[Opening RECORD EXCERPTS section]
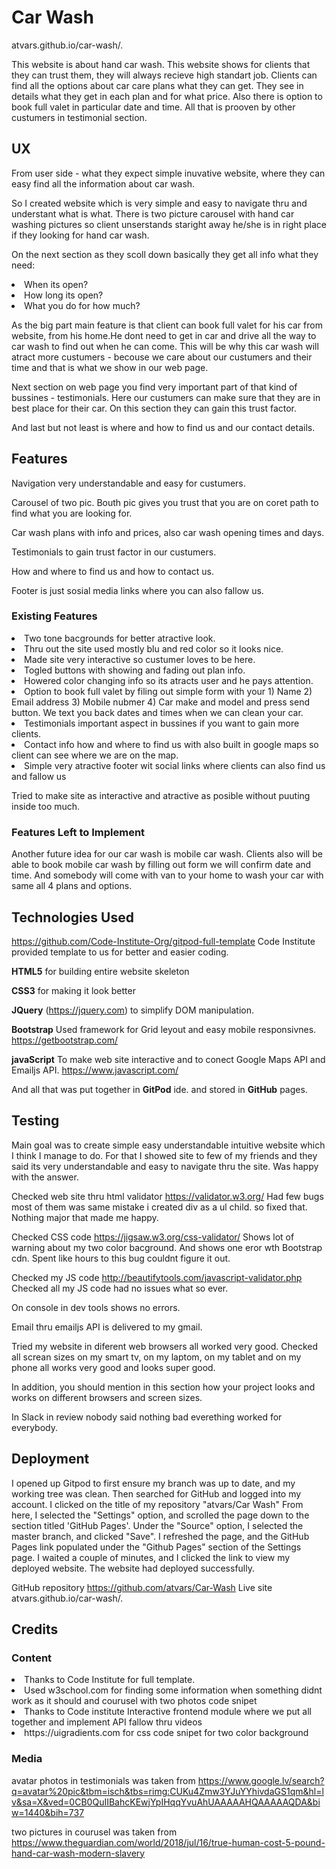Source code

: # Car Wash

atvars.github.io/car-wash/.


This website is about hand car wash. This website shows for clients that they can trust them, they will always recieve high standart job. Clients can find all the options about car care plans what they can get. They see in details what they get in each plan and for what price. Also there is option to book full valet in particular date and time. All that is prooven by other custumers in testimonial section. 

## UX
 
From user side - what they expect simple inuvative website, where they can easy find all the information about car wash.

So I created website which is very simple and easy to navigate thru and understant what is what. There is two picture carousel with hand car washing pictures so client unserstands staright away he/she is in right place if they looking for hand car wash. 

On the next section as they scoll down basically they get all info what they need:
<li>When its open?</li> 
<li>How long its open?</li> 
<li>What you do for how much?</li>

As the big part main feature is that client can book full valet for his car from website, from his home.He dont need to get in car and drive all the way to car wash to find out when he can come. This will be why this car wash will atract more custumers - becouse we care about our custumers and their time and that is what we show in our web page.

Next section on web page you find very important part of that kind of bussines - testimonials. Here our custumers can make sure that they are in best place for their car. On this section they can gain this trust factor.

And last but not least is where and how to find us and our contact details.

## Features

Navigation very understandable and easy for custumers.

Carousel of two pic. Bouth pic gives you trust that you are on coret path to find what you are looking for.

Car wash plans with info and prices, also car wash opening times and days.

Testimonials to gain trust factor in our custumers.

How and where to find us and how to contact us.

Footer is just sosial media links where you can also fallow us.

### Existing Features

<li>Two tone bacgrounds for better atractive look.</li>
<li>Thru out the site used mostly blu and red color so it looks nice.</li>
<li>Made site very interactive so custumer loves to be here.</li>
<li>Togled buttons with showing and fading out plan info.</li>
<li>Howered color changing info so its atracts user and he pays attention.</li>
<li>Option to book full valet by filing out simple form with your 1) Name 2) Email address 3) Mobile nubmer 4) Car make and model and press send button. We text you back dates and times when we can clean your car.
<li>Testimonials important aspect in bussines if you want to gain more clients.</li>
<li>Contact info how and where to find us with also built in google maps so client can see where we are on the map.</li>
<li>Simple very atractive footer wit social links where clients can also find us and fallow us</li>

Tried to make site as interactive and atractive as posible without puuting inside too much.


### Features Left to Implement
Another future idea for our car wash is mobile car wash. Clients also will be able to book mobile car wash by filling out form we will confirm date and time.
And somebody will come with van to your home to wash your car with same all 4 plans and options.

## Technologies Used

https://github.com/Code-Institute-Org/gitpod-full-template
Code Institute provided template to us for better and easier coding.


**HTML5** for building entire website skeleton

**CSS3** for making it look better

**JQuery** (https://jquery.com) 
to simplify DOM manipulation.

**Bootstrap** Used framework for Grid leyout and easy mobile responsivnes.
https://getbootstrap.com/

**javaScript** To make web site interactive and to conect Google Maps API and Emailjs API. https://www.javascript.com/

And all that was put together in **GitPod** ide.
and stored in **GitHub** pages.



## Testing

Main goal was to create simple easy understandable intuitive website which I think I manage to do. For that I showed site to few of my friends and they said its very understandable and easy to navigate thru the site. Was happy with the answer.

Checked web site thru html validator https://validator.w3.org/ Had few bugs most of them was same mistake i created div as a ul child. so fixed that. Nothing major that made me happy. 

Checked CSS code https://jigsaw.w3.org/css-validator/
Shows lot of warning about my two color bacground.
And shows one eror wth Bootstrap cdn. Spent like hours to this bug couldnt figure it out. 

Checked my JS code http://beautifytools.com/javascript-validator.php
Checked all my JS code had no issues what so ever.

On console in dev tools shows no errors.

Email thru emailjs API is delivered to my gmail.

Tried my website in diferent web browsers all worked very good.
Checked all screan sizes on my smart tv, on my laptom, on my tablet and on my phone all works very good and looks super good.

In addition, you should mention in this section how your project looks and works on different browsers and screen sizes.

In Slack in review nobody said nothing bad everething worked for everybody.

## Deployment

I opened up Gitpod to first ensure my branch was up to date, and my working tree was clean.
Then searched for GitHub and logged into my account.
I clicked on the title of my repository "atvars/Car Wash"
From here, I selected the "Settings" option, and scrolled the page down to the section titled 'GitHub Pages'.
Under the "Source" option, I selected the master branch, and clicked "Save".
I refreshed the page, and the GitHub Pages link populated under the "Github Pages" section of the Settings page.
I waited a couple of minutes, and I clicked the link to view my deployed website.
The website had deployed successfully.

GitHub repository https://github.com/atvars/Car-Wash
Live site atvars.github.io/car-wash/.

## Credits

### Content
<li>Thanks to Code Institute for full template.</li>
<li>Used w3school.com for finding some information when something didnt work as it should and courusel with two photos code snipet</li>
<li>Thanks to Code institute Interactive frontend module where we put all together and implement API fallow thru videos</li>
<li>https://uigradients.com for css code snipet for two color background</li>


### Media
avatar photos in testimonials was taken from https://www.google.lv/search?q=avatar%20pic&tbm=isch&tbs=rimg:CUKu4Zmw3YJuYYhivdaGS1qm&hl=lv&sa=X&ved=0CB0QuIIBahcKEwjYpIHqqYvuAhUAAAAAHQAAAAAQDA&biw=1440&bih=737

two pictures in courusel was taken from https://www.theguardian.com/world/2018/jul/16/true-human-cost-5-pound-hand-car-wash-modern-slavery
[Closing RECORD EXCERPTS section]
PROMPT - An exact copy is needed of only the lines from the top of the material through the line with "<li>What you do for how much?</li>"; no pictures belong in it.

EXERCISE ANSWER -
Source code

: # Car Wash

atvars.github.io/car-wash/.


This website is about hand car wash. This website shows for clients that they can trust them, they will always recieve high standart job. Clients can find all the options about car care plans what they can get. They see in details what they get in each plan and for what price. Also there is option to book full valet in particular date and time. All that is prooven by other custumers in testimonial section. 

## UX
 
From user side - what they expect simple inuvative website, where they can easy find all the information about car wash.

So I created website which is very simple and easy to navigate thru and understant what is what. There is two picture carousel with hand car washing pictures so client unserstands staright away he/she is in right place if they looking for hand car wash. 

On the next section as they scoll down basically they get all info what they need:
<li>When its open?</li> 
<li>How long its open?</li> 
<li>What you do for how much?</li>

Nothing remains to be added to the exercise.